Eşsiz İzmir’in eşsiz insanları bu şehri İstanbul’a teslim etmeniz karşı duracağız. Karşınızda Hamza Dağ’a oy veren İzmirliyi bulacaksınız. Sadece bize oy verenler değil büyükşehir, ilçe meclisimiz, teşkilatımız burada. Yapacak olduğunuz yanlışlık olursa İzmirli’ye şikayet etmeye, o da olmazsa yargıya başvuracağız. Yılmadan, yorulmadan, usanmadan, bıkmadan çalışmaya devam. Çünkü AK Parti umudun adıdır, AK Parti geleceğin adıdır, AK Parti hizmetin adıdır, AK Parti icraatın adıdır. Ve adı olmaya devam edecektir.

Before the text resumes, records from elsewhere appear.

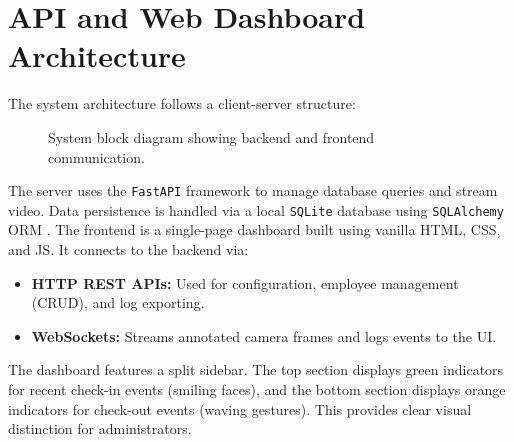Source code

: \section{API and Web Dashboard Architecture}
The system architecture follows a client-server structure:
\begin{figure}[H]
\centering
{}
\caption{System block diagram showing backend and frontend communication.}
\label{fig:block-diagram}
\end{figure}

The server uses the \texttt{FastAPI} framework \cite{fastapi} to manage database queries and stream video. Data persistence is handled via a local \texttt{SQLite} database using \texttt{SQLAlchemy} ORM \cite{sqlalchemy}.
The frontend is a single-page dashboard built using vanilla HTML, CSS, and JS. It connects to the backend via:
\begin{itemize}
    \item \textbf{HTTP REST APIs:} Used for configuration, employee management (CRUD), and log exporting.
    \item \textbf{WebSockets:} Streams annotated camera frames and logs events to the UI.
\end{itemize}
The dashboard features a split sidebar. The top section displays green indicators for recent check-in events (smiling faces), and the bottom section displays orange indicators for check-out events (waving gestures). This provides clear visual distinction for administrators.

SAYGILI: “BİZDE SANDALYALER HAVALARDA UÇUŞMAZ”

AK Parti İzmir İl Başkanı Bilal Saygılı, “Bizim kongrelerimiz demokrasi şölenleridir. Başkalarının kongrelerindeki gibi sandalyeler, yumruklar havada uçuşmaz. Bizim kongrelerimizde Türkiye’nin yeni rotası çizilirken omuz omuza yürünecek yollar için söz verilir. Bu sözler kalplere nakşedilir ve yol arkadaşlığı devam eder. Çünkü AK Parti bizim için tek başına politik bir anlam taşımaktan ötedir. AK Parti, AK Parti’den büyüktür” dedi.

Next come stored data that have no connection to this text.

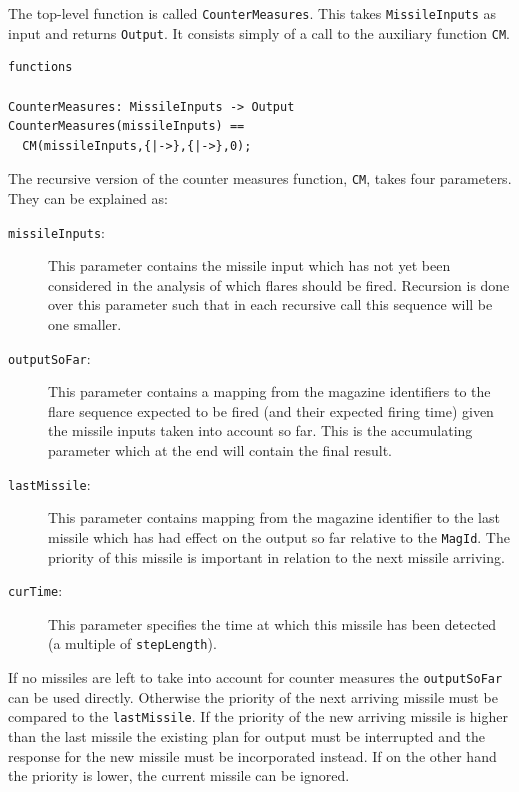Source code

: \documentclass{overturerepchap}
\begin{document}
The top-level function is called \texttt{CounterMeasures}. This takes
\texttt{MissileInputs} as input and returns \texttt{Output}. It
consists simply of a call to the auxiliary function \texttt{CM}.

\begin{lstlisting}
functions

CounterMeasures: MissileInputs -> Output
CounterMeasures(missileInputs) ==
  CM(missileInputs,{|->},{|->},0);
\end{lstlisting}

The recursive version of the counter measures function, \texttt{CM},
takes four parameters. They can be explained as:

\begin{description}
\item[\texttt{missileInputs}:] This parameter contains the missile
input which has not yet been considered in the analysis of which
flares should be fired. Recursion is done over this parameter such
that in each recursive call this sequence will be one smaller.
\item[\texttt{outputSoFar}:] This parameter contains a mapping from the
magazine identifiers to the flare
sequence expected to be fired (and their expected firing time) given
the missile inputs taken into account so far.  This is the
accumulating parameter which at the end will contain the final result.
\item[\texttt{lastMissile}:] This parameter contains mapping from the 
magazine identifier to the last missile
which has had effect on the output so far relative to the \texttt{MagId}. 
The priority of this
missile is important in relation to the next missile arriving.
\item[\texttt{curTime}:] This parameter specifies the time at which 
this missile has
been detected (a multiple of \texttt{stepLength}).
\end{description}

If no missiles are left to take into account for counter measures the
\texttt{outputSoFar} can be used directly. Otherwise the priority of the next
arriving missile must be compared to the \texttt{lastMissile}. If the priority
of the new arriving missile is higher than the last missile the
existing plan for output must be interrupted and the response for the
new missile must be incorporated instead. If on the other hand the
priority is lower, the current missile can be ignored.
\end{document}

“KARABAĞLAR’IN MÜHRÜNÜ İZMİR’E VERECEĞİZ”

“AK Parti bir yer küreye barış ve adaletin siyaset arenasında nasıl haykırılacağının pratiğini öğreten bir medeniyet okuludur” diyen Saygılı, “O okulun kurucusu ve başöğretmeni de Cumhurbaşkanımız, Genel Başkanımız Recep Tayyip Erdoğan’dır. Ve şimdi biz de Karabağlar’dan Cumhurbaşkanımıza şu sözü hep birlikte veriyoruz. İzmir’i önümüzdeki ilk seçimlerde AK Parti’nin medar-ı iftiharı yapacak mıyız? Karabağlar’ın mührünü İzmir’e verecek miyiz?” diye sordu.

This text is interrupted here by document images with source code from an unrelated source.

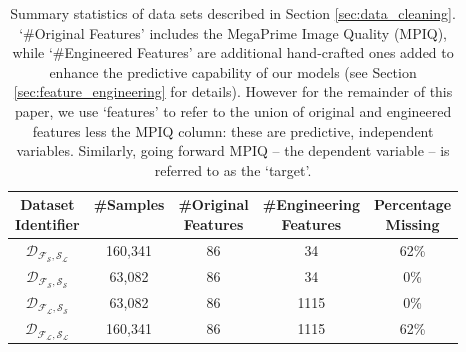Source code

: \begin{enumerate}
\begin{table}
    \caption{Summary statistics of data sets described in Section \ref{sec:data_cleaning}. `\#Original Features' includes the MegaPrime Image Quality (MPIQ), while `\#Engineered Features' are additional hand-crafted ones added to enhance the predictive capability of our models (see Section \ref{sec:feature_engineering} for details). However for the remainder of this paper, we use `features' to refer to the union of original and engineered features less the MPIQ column: these are predictive, independent variables. Similarly, going forward MPIQ -- the dependent variable -- is referred to as the `target'.}
    \label{tab:datasets_overview}
    \centering
    \begin{tabular}{ccccc}
        \toprule
        \toprule
        \thead{Dataset \\ Identifier} & \#Samples & \thead{\#Original \\ Features} & \thead{\#Engineering \\ Features} & \thead{Percentage \\ Missing} \\ \midrule
        $\mathcal{D_{F_S,S_L}}$ & 160,341 & 86 & 34 & 62\% \\
        $\mathcal{D_{F_S,S_S}}$ & 63,082 & 86 & 34 & 0\% \\
        $\mathcal{D_{F_L,S_S}}$ & 63,082 & 86 & 1115 & 0\% \\
        $\mathcal{D_{F_L,S_L}}$ & 160,341 & 86 & 1115 & 62\% \\        
        \bottomrule
    \end{tabular}
\end{table}

\end{enumerate}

“ŞARTLAR ÇETİN, KIŞLAR SERT OLABİLİR”

Saygılı sözlerini şöyle sürdürdü:

AK Parti; adaletin, kalkınmanın ve Türkiye’nin partisidir. AK Parti teşkilatları; kardeşliğin, birliğin, dirliğin çatısıdır. Bazen şartlar çetin olur. Küresel dalgalanmalar ya da bölgesel çatışmalar yüzünden ekonomik belirsizlikler yaşanır. Bazen kış zorlu geçer. Hava fırtınalı olur. Geminiz limana ulaşamayacak sandığınız anda bir bakmışsınız bir rüzgâr sizi güvenli bir limana atmış. Bizim gemimizin kaptanı Recep Tayyip Erdoğan oldukça… Bizim rüzgarımız ve itici gücümüz samimiyet ve hasbilik oldukça… Bizim davamız Büyük Türkiye yolunda, Türkiye Yüzyılı’nda aydınlık yarınlara yürümek oldukça… Şartlar çetin olmuş, kışlar sert geçmiş hiç önemi yok. Biiznillah hepsini aşar, ülkemizi dün taşıdığımızdan daha aydınlık yarınlara taşırız.

UZUN: “İZMİR’İ SALLADIK AMA YIKAMADIK”

Kongrenin tek başkan adayı Hüseyin Uzun ise, sözlerine İsrail’i lanetleyerek başladı. Uzun, Cumhur İttifakı ile uyumlu çalışma yaptığını anlatarak, “2 seçim geçirdik. Ülke genelinde zafer elde ettik, yerelde istediğimiz başarıya ulaşamadık. Hamza Dağ müthiş bir seçim kampanyası yürüttü, İzmir’i salladık ama yıkamadık. Yerel seçimlerde kazanacağımıza çok inanmıştık, o kadar emeklerimize karşı başarı elde edemedik. Bunun üzüntüsünü yaşıyoruz. Bize güvenenleri mahcup etmeyeceğiz. İnsan ayırt etmeden herkesi kucaklayacağız. Tek amacımız, Sayın Cumhurbaşkanımız Recep Tayyip Erdoğan’ın yükünden yük almaktır. Bunun sözünü veriyorum” dedi.

BURSALI: “3 B GÜZEL FORMÜLE EDİLMİŞ”

AK Parti İzmir Milletvekili Şebnem Bursalı, “Birlik, beraberlik, başarı… Bu 3 B’yi ne güzel formüle etmiş, AK Parti’nin formülü işte bu. Bugün bu salonda yenilenme, tazelenme, yola devam yönünde yola çıkıyoruz. Siyaset ekip işi, vefakar ve cefakar teşkilatımızla bugünlere geldik. Buradan güç birliğiyle çıkacağımıza olan inancım tam. Hayallerimiz büyük, inancımız tam. Durmak yok, yola devam” ifadelerini kullandı.